> _EXERCISE REQUIREMENTS_
Records follow. Pull out every line that contains "publishers".

> _EXERCISE MATERIALS_
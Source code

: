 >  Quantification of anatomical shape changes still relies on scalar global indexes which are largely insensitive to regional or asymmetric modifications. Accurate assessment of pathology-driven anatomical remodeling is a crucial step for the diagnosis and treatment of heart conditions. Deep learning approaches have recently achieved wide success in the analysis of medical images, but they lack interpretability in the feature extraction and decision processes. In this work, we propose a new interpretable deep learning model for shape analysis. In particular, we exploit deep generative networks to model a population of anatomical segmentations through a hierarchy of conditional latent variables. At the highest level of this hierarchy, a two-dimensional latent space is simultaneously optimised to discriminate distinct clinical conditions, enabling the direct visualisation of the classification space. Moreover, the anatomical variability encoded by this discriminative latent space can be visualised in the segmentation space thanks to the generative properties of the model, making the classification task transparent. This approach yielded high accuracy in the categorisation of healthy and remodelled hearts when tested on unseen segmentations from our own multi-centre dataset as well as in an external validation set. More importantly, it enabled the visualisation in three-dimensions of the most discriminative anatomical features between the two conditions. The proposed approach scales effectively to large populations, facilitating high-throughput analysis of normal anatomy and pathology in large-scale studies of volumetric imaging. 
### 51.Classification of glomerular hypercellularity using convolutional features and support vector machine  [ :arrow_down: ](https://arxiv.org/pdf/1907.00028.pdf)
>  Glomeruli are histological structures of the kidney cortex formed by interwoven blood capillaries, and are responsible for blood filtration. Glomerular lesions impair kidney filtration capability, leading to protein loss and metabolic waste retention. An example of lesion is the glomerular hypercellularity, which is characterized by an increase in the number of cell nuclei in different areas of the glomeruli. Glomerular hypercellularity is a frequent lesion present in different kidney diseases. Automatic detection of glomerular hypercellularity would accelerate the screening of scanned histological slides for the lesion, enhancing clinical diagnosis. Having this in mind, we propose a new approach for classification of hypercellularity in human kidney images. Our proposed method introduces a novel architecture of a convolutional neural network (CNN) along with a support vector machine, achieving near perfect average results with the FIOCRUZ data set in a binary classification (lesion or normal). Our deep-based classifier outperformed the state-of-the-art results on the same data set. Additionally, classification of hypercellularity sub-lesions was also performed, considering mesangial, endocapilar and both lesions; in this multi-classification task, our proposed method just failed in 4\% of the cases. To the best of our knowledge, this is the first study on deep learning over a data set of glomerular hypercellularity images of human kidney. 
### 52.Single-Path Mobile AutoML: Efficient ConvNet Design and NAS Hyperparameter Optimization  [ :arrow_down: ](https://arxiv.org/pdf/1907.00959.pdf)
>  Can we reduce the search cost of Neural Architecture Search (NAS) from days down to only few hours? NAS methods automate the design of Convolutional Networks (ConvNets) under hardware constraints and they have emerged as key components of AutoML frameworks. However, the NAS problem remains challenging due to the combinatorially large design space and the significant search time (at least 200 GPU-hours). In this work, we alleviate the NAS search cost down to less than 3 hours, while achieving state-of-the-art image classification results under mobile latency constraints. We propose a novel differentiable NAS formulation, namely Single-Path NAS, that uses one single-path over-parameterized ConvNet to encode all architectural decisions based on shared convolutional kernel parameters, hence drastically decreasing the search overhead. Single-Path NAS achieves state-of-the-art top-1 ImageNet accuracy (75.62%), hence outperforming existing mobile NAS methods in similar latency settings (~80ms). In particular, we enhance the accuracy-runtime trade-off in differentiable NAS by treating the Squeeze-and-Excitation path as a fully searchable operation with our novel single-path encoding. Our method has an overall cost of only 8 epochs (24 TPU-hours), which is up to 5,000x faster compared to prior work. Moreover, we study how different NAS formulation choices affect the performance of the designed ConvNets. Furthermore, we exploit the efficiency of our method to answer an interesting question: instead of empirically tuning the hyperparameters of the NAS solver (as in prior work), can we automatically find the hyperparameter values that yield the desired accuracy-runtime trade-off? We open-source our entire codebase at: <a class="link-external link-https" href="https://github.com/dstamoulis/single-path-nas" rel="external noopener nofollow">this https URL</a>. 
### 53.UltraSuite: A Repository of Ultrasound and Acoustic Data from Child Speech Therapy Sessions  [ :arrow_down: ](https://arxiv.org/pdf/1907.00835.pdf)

...

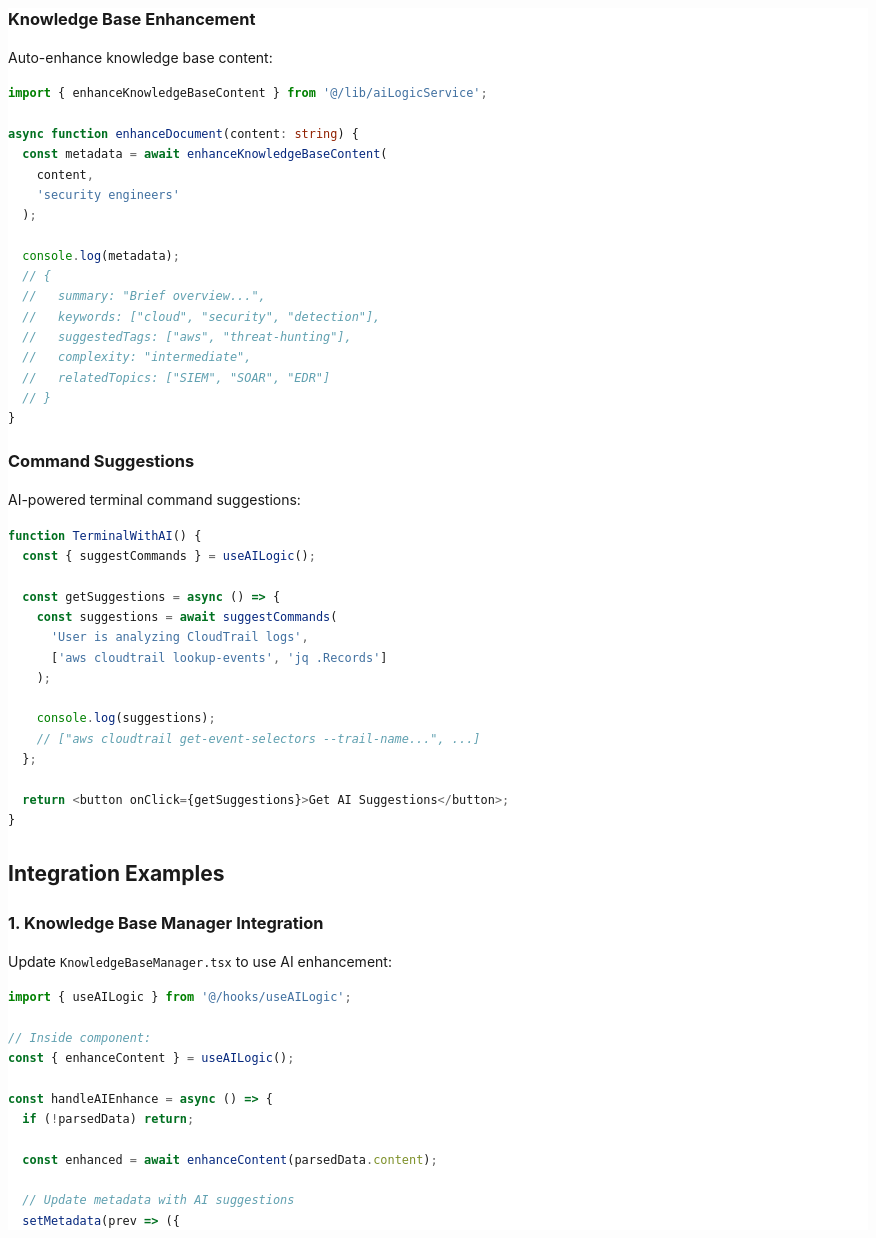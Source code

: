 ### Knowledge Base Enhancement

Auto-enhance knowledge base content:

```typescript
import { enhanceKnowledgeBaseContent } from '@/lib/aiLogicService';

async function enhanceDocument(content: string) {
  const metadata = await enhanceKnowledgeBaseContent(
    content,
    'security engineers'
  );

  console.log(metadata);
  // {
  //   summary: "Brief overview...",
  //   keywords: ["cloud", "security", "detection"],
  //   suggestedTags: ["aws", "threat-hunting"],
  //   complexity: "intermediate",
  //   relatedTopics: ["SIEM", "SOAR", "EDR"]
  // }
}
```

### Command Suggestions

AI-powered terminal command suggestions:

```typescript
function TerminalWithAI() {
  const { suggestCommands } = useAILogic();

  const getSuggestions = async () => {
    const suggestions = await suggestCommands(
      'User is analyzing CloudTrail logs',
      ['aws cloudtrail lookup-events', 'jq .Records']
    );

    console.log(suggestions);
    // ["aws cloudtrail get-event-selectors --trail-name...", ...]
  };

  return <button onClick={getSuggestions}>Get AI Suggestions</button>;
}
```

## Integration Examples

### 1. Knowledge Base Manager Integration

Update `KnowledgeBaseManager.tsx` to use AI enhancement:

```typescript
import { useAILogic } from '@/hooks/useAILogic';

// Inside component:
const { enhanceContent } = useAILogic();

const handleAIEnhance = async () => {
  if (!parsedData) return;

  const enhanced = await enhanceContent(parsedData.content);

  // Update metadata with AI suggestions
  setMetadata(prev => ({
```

==

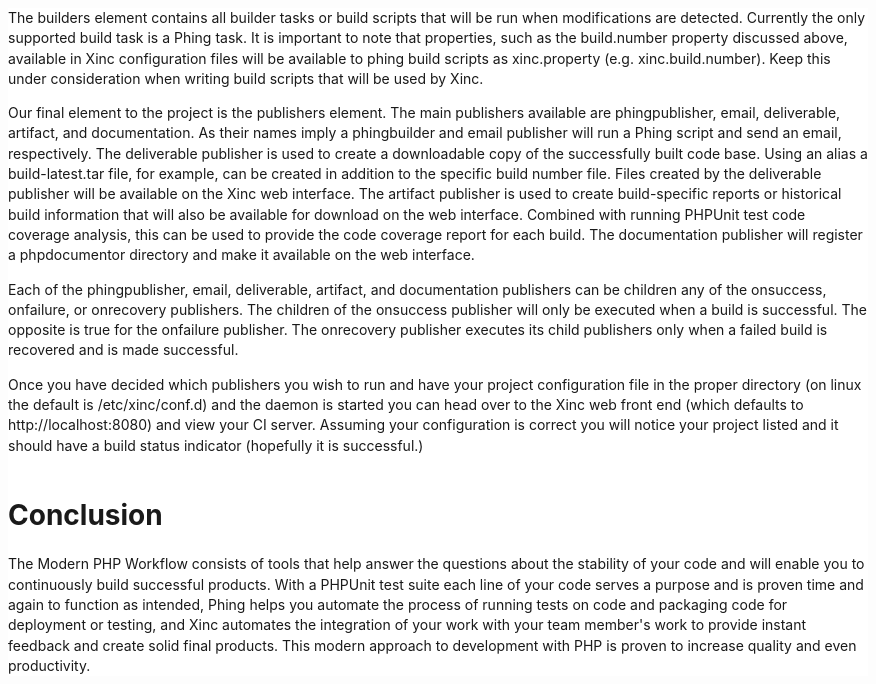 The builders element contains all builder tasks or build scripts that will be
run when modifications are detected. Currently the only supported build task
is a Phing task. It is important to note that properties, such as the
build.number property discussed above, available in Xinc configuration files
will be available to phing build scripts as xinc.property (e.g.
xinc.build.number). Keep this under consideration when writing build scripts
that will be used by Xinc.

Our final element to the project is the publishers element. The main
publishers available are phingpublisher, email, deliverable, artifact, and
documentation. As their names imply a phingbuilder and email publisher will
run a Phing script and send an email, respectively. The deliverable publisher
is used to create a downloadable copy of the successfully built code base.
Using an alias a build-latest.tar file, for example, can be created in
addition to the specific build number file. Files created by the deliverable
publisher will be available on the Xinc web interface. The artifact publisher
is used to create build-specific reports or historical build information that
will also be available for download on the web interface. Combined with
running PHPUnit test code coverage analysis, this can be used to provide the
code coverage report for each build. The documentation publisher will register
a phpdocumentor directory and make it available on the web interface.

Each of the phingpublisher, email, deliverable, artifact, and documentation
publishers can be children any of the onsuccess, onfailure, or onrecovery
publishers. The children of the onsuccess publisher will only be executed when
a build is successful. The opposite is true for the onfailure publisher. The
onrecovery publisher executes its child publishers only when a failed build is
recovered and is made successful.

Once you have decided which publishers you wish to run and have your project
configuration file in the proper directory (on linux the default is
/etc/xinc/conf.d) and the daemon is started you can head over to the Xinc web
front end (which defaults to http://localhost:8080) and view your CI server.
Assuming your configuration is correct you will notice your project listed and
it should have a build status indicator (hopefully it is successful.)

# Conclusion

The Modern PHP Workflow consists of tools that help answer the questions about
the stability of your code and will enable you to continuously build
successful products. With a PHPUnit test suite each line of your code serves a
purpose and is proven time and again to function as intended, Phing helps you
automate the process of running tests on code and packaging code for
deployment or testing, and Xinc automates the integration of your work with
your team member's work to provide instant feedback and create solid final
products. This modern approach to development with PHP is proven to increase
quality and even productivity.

> _TASK RESPONSE_
Our final element to the project is the publishers element. The main
publishers available are phingpublisher, email, deliverable, artifact, and
publishers can be children any of the onsuccess, onfailure, or onrecovery
publishers. The children of the onsuccess publisher will only be executed when
onrecovery publisher executes its child publishers only when a failed build is
Once you have decided which publishers you wish to run and have your project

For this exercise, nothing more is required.